Whiskey is a difficult business to get into. The cost of entry is high as you need a brewery, a distillery, a warehouse, lots of technical skills and lots of patience. It's the reason why there are very few whiskey distillers in England. We've recruited a commercial manager formerly with The Lakes and Annandale whisky distilleries and also an experienced whisky distiller. We’re putting excellent people into the critical roles, allied to superb beer production capabilities and a purpose built maturation space – we have everything in place to make a product that will make Lancaster proud.

Going back to provenance and keeping things local, we already make gin and vodka. Luxury gin is a big thing in the UK. You see it everywhere and there are many different types of gins from micro distilleries.
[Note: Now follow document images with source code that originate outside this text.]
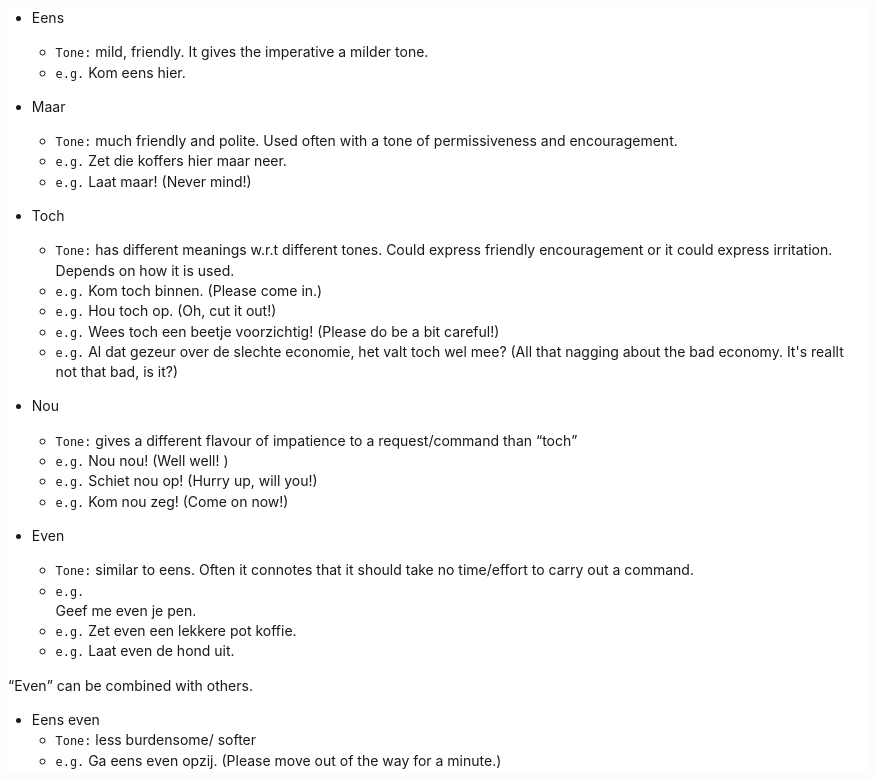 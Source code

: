 * Eens 
    * <code>Tone:</code> 
      mild, friendly. It gives the imperative a milder tone. 
    * <code>e.g.</code> Kom eens hier. 


* Maar
    * <code>Tone:</code> 
      much friendly and polite. Used often with a tone of permissiveness and encouragement. 
    * <code>e.g.</code> 
      Zet die koffers hier maar neer. 
    * <code>e.g.</code> 
      Laat maar! (Never mind!)

* Toch
    * <code>Tone:</code> 
      has different meanings w.r.t different tones. Could express friendly encouragement or it could express irritation. Depends on how it is used.
    * <code>e.g.</code> Kom toch binnen. (Please come in.)
    * <code>e.g.</code> Hou toch op. (Oh, cut it out!)
    * <code>e.g.</code> Wees toch een beetje voorzichtig! (Please do be a bit careful!)
    * <code>e.g.</code> Al dat gezeur over de slechte economie, het valt toch wel mee? (All that nagging about the bad economy. It's reallt not that bad, is it?)


* Nou 
    * <code>Tone:</code> 
       gives a different flavour of impatience to a request/command than <q>toch</q> 
    * <code>e.g.</code> 
      Nou nou! (Well well! )
    * <code>e.g.</code> 
      Schiet nou op! (Hurry up, will you!)
    * <code>e.g.</code> 
      Kom nou zeg!  (Come on now!)


* Even 
    * <code>Tone:</code> 
      similar to eens. Often it connotes that it should take no time/effort to carry out a command. 
    * <code>e.g.</code>  
      Geef me even je pen. 
    * <code>e.g.</code>
      Zet even een lekkere pot koffie.  
    * <code>e.g.</code>
      Laat even de hond uit.    



<q>Even</q> can be combined with others. 

* Eens even 
    * <code>Tone:</code> 
      less burdensome/ softer 
    * <code>e.g.</code> 
      Ga eens even opzij. (Please move out of the way for a minute.)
We do things a little differently to 95% of the UK’s micro distillers in that we make every single drop of the liquid in our bottle. Unlike most other distilleries we make our base spirit, the ethanol. We don’t use syrups or additives. The water comes from our well, the alcohol from distilled beers and the flavours (in the gin) are from actual junipers and botanicals. We are a genuine “grain to glass” distiller. Borehole to Bottle, for people who like their alliteration! Whether it’s our gins, vodkas or whiskies, we’re making the product slowly, precisely and properly.
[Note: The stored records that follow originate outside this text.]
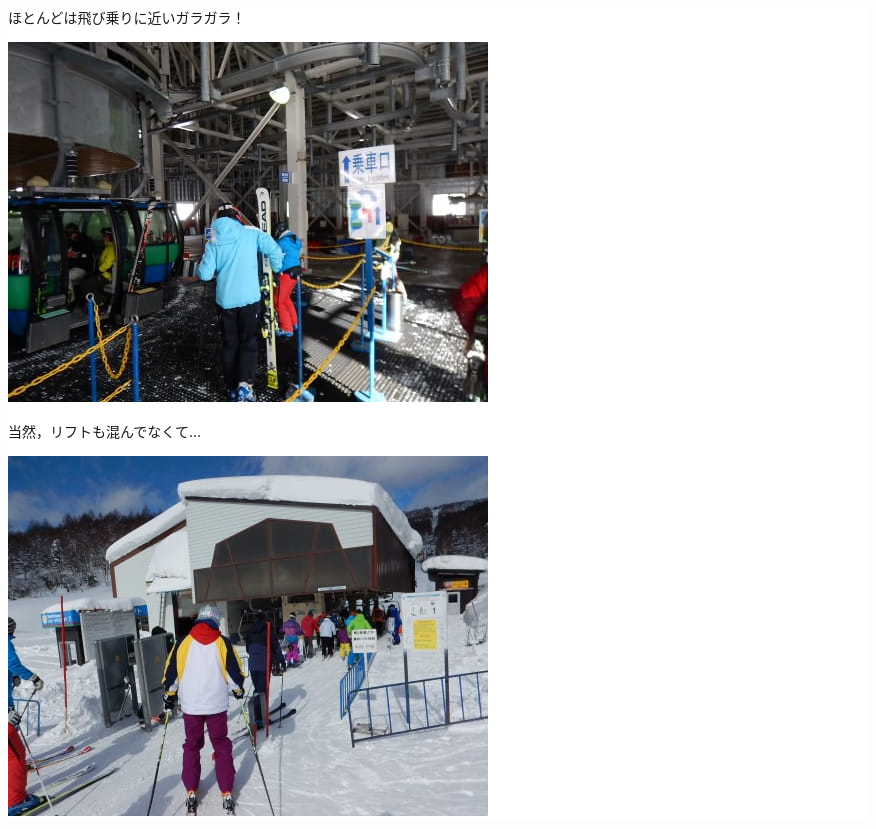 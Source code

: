 


ほとんどは飛び乗りに近いガラガラ！




![cb0a9f2c50598012528b6c91c3b14b5b.jpg](images/cb0a9f2c50598012528b6c91c3b14b5b.jpg)




当然，リフトも混んでなくて…




![8441b7e12bde20c3d14da319afcc6c5c.jpg](images/8441b7e12bde20c3d14da319afcc6c5c.jpg)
We’re also opening a nano-brewery called The Little Tales Beer Company, that we’re effectively running independently of Lancaster Brewery. Lancaster Brewery produces quality traditional beers, but because of the size of our brewing kit it’s difficult to make the more modern, niche beers. So earlier this year, we bought a brand-new brewery, which is really high-tech but tiny, and shortly we’ll be able to make more unusual, experimental and edgy beers. It's got its own branding and is going to be marketed to different customers then we’ve had before. It will appeal to some people and it won’t appeal to others, and that's what we want. We wanted to create beers that challenge, dare and (to some extent) polarise.

It's really exciting, too, for our brewing staff because they've not really had a chance to make these kinds of beers before.
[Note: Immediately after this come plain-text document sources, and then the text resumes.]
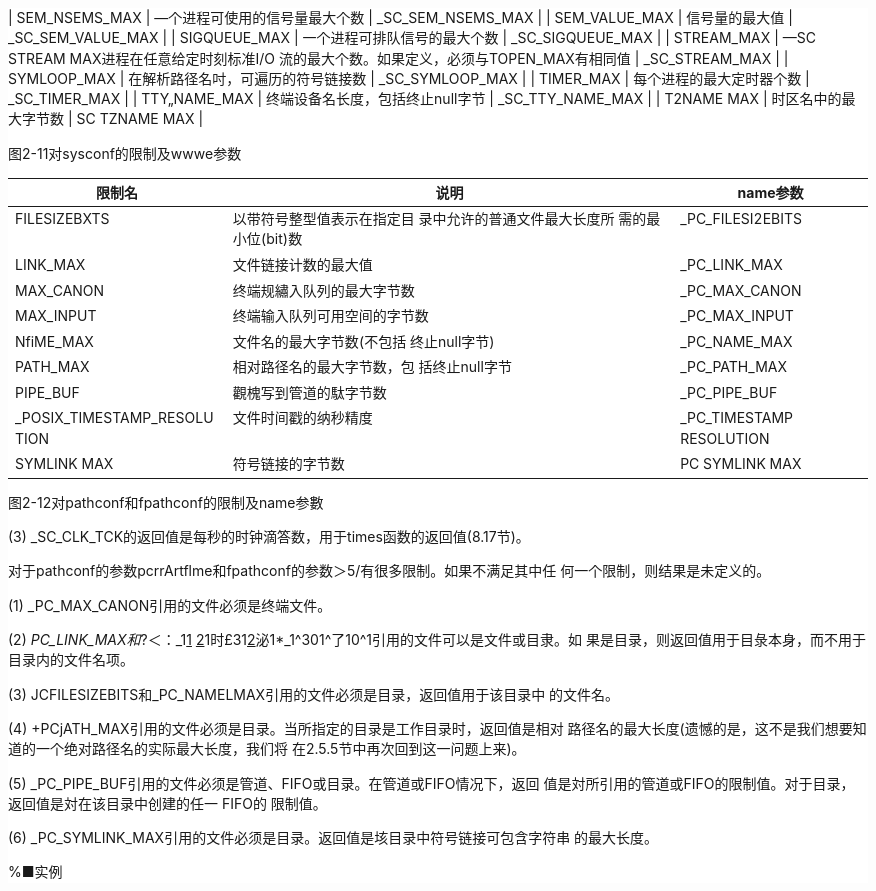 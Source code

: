 | SEM_NSEMS_MAX    | —个进程可使用的信号量最大个数                                | _SC_SEM_NSEMS_MAX    |
| SEM_VALUE_MAX    | 信号量的最大值                                               | _SC_SEM_VALUE_MAX    |
| SIGQUEUE_MAX     | 一个进程可排队信号的最大个数                                 | _SC_SIGQUEUE_MAX     |
| STREAM_MAX       | —SC STREAM MAX进程在任意给定时刻标准I/O 流的最大个数。如果定义，必须与TOPEN_MAX有相同值 | _SC_STREAM_MAX       |
| SYMLOOP_MAX      | 在解析路径名吋，可遍历的符号链接数                           | _SC_SYMLOOP_MAX      |
| TIMER_MAX        | 每个进程的最大定时器个数                                     | _SC_TIMER_MAX        |
| TTY„NAME_MAX     | 终端设备名长度，包括终止null字节                             | _SC_TTY_NAME_MAX     |
| T2NAME MAX       | 时区名中的最大字节数                                         | SC TZNAME MAX        |

图2-11对sysconf的限制及wwwe参数

| 限制名                      | 说明                                                         | name参数                 |
| --------------------------- | ------------------------------------------------------------ | ------------------------ |
| FILESIZEBXTS                | 以带符号整型值表示在指定目 录中允许的普通文件最大长度所 需的最小位(bit)数 | _PC_FILESI2EBITS         |
| LINK_MAX                    | 文件链接计数的最大值                                         | _PC_LINK_MAX             |
| MAX_CANON                   | 终端规繡入队列的最大字节数                                   | _PC_MAX_CANON            |
| MAX_INPUT                   | 终端输入队列可用空间的字节数                                 | _PC_MAX_INPUT            |
| NfiME_MAX                   | 文件名的最大字节数(不包括 终止null字节)                      | _PC_NAME_MAX             |
| PATH_MAX                    | 相对路径名的最大字节数，包 括终止null字节                    | _PC_PATH_MAX             |
| PIPE_BUF                    | 觀槐写到管道的駄字节数                                       | _PC_PIPE_BUF             |
| _POSIX_TIMESTAMP_RESOLUTION | 文件时间戳的纳秒精度                                         | _PC_TIMESTAMP RESOLUTION |
| SYMLINK MAX                 | 符号链接的字节数                                             | PC SYMLINK MAX           |

图2-12对pathconf和fpathconf的限制及name参數

(3) _SC_CLK_TCK的返回值是每秒的时钟滴答数，用于times函数的返回值(8.17节)。

对于pathconf的参数pcrrArtflme和fpathconf的参数＞5/有很多限制。如果不满足其中任 何一个限制，则结果是未定义的。

(1) _PC_MAX_CANON引用的文件必须是终端文件。

(2)    _PC_LINK_MAX和_?＜：_1[1](#bookmark2) [2](#bookmark3)1时£31[2](#bookmark3)泌1*_1^301^了10^1引用的文件可以是文件或目隶。如 果是目录，则返回值用于目彔本身，而不用于目录内的文件名项。

(3)    JCFILESIZEBITS和_PC_NAMELMAX引用的文件必须是目录，返回值用于该目录中 的文件名。

(4)    +PCjATH_MAX引用的文件必须是目录。当所指定的目录是工作目录时，返回值是相对 路径名的最大长度(遗憾的是，这不是我们想要知道的一个绝对路径名的实际最大长度，我们将 在2.5.5节中再次回到这一问题上来)。

(5)    _PC_PIPE_BUF引用的文件必须是管道、FIFO或目录。在管道或FIFO情况下，返回 值是対所引用的管道或FIFO的限制值。对于目录，返回值是対在该目录中创建的任一 FIFO的 限制值。

(6)    _PC_SYMLINK_MAX引用的文件必须是目录。返回值是垓目录中符号链接可包含字符串 的最大长度。

%■实例
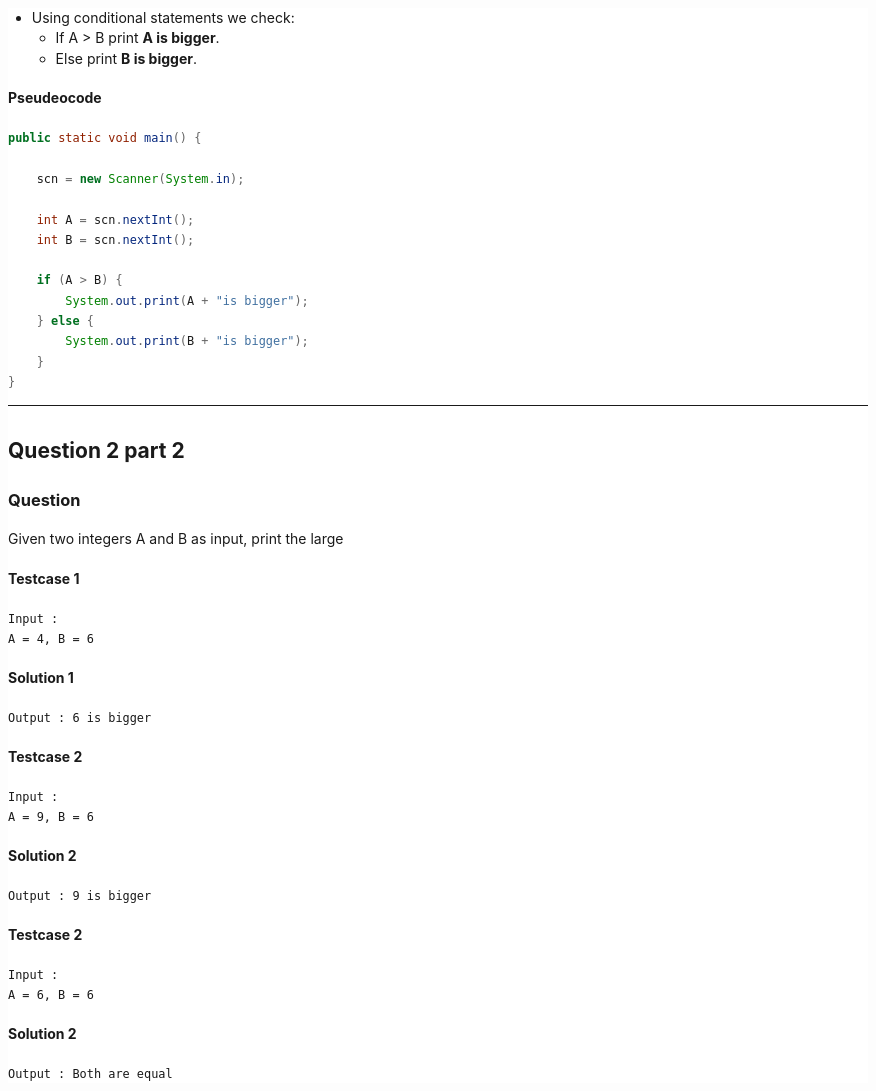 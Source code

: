 * Using conditional statements we check:
  * If A > B print **A is bigger**.
  * Else print **B is bigger**.

#### Pseudeocode
```java
public static void main() {

    scn = new Scanner(System.in);

    int A = scn.nextInt();
    int B = scn.nextInt();

    if (A > B) {
        System.out.print(A + "is bigger");
    } else {
        System.out.print(B + "is bigger");
    }
}
```
---
## Question 2 part 2


### Question
Given two integers A and B as input, print the large

#### Testcase 1

```plaintext
Input :
A = 4, B = 6
```
#### Solution 1
`Output : 6 is bigger`
#### Testcase 2

```plaintext
Input :
A = 9, B = 6
```
#### Solution 2
`Output : 9 is bigger`

#### Testcase 2

```plaintext
Input :
A = 6, B = 6
```
#### Solution 2
`Output : Both are equal`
That all sounds really exciting. We can’t wait to try it all out! So, finally, what do you love most about the Lancaster and Morecambe Bay area?

It’s actually quite hard to do this to answer the question without falling into cliches, so I apologise for that. I went to university here. I didn't know anything about Lancaster before I came here. When I left Hays, a global business, I could’ve gone anywhere in the world. I was close at one point in the 1990s to going to Canada. I thought about going to Prague and Australia. There were lots of options.

Ultimately, I came back to Lancaster because I liked it. The question is why I stay here because, again, I could be anywhere. I think the answer is that the people are inherently pleasant, funny and welcoming. I think the university has had an incredible impact on the city in terms of diversifying it. I love the multi-cultural element to Lancaster. I love the fact you can walk down the street and you can see every type of person. I think the food and drink offering here is great and is fighting way above its weight. We've got so many top quality pubs, restaurants and bars here that you wouldn't get in a similar-sized city or town anywhere else.

From a practical perspective, I think the links to London are excellent and, for me, that's helpful. I like the fact it's really close to Manchester because I love Manchester. Manchester's been my home for a good chunk of my adult life. Lancaster’s proximity to really stunning scenery is extraordinary; to go from a fairly complicated urban world to a fairly uncomplicated rural world in 10 minutes is incredible. I think the other thing, as well, is that I'm comfortable here. It’s a busy, developing and attractive city that has all those qualities, while also being somewhere you can relax.